What is expected
Give back every record that follows, exactly as written.

──────────

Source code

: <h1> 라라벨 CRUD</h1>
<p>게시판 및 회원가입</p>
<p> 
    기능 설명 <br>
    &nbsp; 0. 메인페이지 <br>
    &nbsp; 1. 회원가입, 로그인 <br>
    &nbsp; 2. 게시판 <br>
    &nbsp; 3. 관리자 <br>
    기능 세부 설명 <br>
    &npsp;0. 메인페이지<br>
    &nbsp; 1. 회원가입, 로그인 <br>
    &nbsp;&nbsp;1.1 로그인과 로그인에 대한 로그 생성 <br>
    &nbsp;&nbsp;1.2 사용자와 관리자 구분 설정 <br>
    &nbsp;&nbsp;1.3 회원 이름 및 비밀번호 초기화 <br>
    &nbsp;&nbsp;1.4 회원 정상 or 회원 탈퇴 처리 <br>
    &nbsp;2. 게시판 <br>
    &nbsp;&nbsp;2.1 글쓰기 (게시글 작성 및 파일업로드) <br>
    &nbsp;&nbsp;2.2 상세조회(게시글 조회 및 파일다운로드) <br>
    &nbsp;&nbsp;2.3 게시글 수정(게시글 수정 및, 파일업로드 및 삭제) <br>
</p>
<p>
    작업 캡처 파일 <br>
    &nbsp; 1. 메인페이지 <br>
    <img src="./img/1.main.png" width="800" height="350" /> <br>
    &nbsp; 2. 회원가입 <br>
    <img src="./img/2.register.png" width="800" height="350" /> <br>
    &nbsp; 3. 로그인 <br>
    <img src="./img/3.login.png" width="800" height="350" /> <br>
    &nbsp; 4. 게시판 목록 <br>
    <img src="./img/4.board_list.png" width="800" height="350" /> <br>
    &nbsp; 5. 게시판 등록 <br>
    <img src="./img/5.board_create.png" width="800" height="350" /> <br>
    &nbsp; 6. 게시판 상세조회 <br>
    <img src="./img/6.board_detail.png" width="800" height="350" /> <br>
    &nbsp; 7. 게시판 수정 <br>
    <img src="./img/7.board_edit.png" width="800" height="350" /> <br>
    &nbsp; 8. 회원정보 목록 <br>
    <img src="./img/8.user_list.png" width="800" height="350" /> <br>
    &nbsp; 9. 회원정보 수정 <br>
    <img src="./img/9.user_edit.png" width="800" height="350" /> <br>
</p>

──────────

Solution for this task
Source code

: <h1> 라라벨 CRUD</h1>
<p>게시판 및 회원가입</p>
<p> 
    기능 설명 <br>
    &nbsp; 0. 메인페이지 <br>
    &nbsp; 1. 회원가입, 로그인 <br>
    &nbsp; 2. 게시판 <br>
    &nbsp; 3. 관리자 <br>
    기능 세부 설명 <br>
    &npsp;0. 메인페이지<br>
    &nbsp; 1. 회원가입, 로그인 <br>
    &nbsp;&nbsp;1.1 로그인과 로그인에 대한 로그 생성 <br>
    &nbsp;&nbsp;1.2 사용자와 관리자 구분 설정 <br>
    &nbsp;&nbsp;1.3 회원 이름 및 비밀번호 초기화 <br>
    &nbsp;&nbsp;1.4 회원 정상 or 회원 탈퇴 처리 <br>
    &nbsp;2. 게시판 <br>
    &nbsp;&nbsp;2.1 글쓰기 (게시글 작성 및 파일업로드) <br>
    &nbsp;&nbsp;2.2 상세조회(게시글 조회 및 파일다운로드) <br>
    &nbsp;&nbsp;2.3 게시글 수정(게시글 수정 및, 파일업로드 및 삭제) <br>
</p>
<p>
    작업 캡처 파일 <br>
    &nbsp; 1. 메인페이지 <br>
    <img src="./img/1.main.png" width="800" height="350" /> <br>
    &nbsp; 2. 회원가입 <br>
    <img src="./img/2.register.png" width="800" height="350" /> <br>
    &nbsp; 3. 로그인 <br>
    <img src="./img/3.login.png" width="800" height="350" /> <br>
    &nbsp; 4. 게시판 목록 <br>
    <img src="./img/4.board_list.png" width="800" height="350" /> <br>
    &nbsp; 5. 게시판 등록 <br>
    <img src="./img/5.board_create.png" width="800" height="350" /> <br>
    &nbsp; 6. 게시판 상세조회 <br>
    <img src="./img/6.board_detail.png" width="800" height="350" /> <br>
    &nbsp; 7. 게시판 수정 <br>
    <img src="./img/7.board_edit.png" width="800" height="350" /> <br>
    &nbsp; 8. 회원정보 목록 <br>
    <img src="./img/8.user_list.png" width="800" height="350" /> <br>
    &nbsp; 9. 회원정보 수정 <br>
    <img src="./img/9.user_edit.png" width="800" height="350" /> <br>
</p>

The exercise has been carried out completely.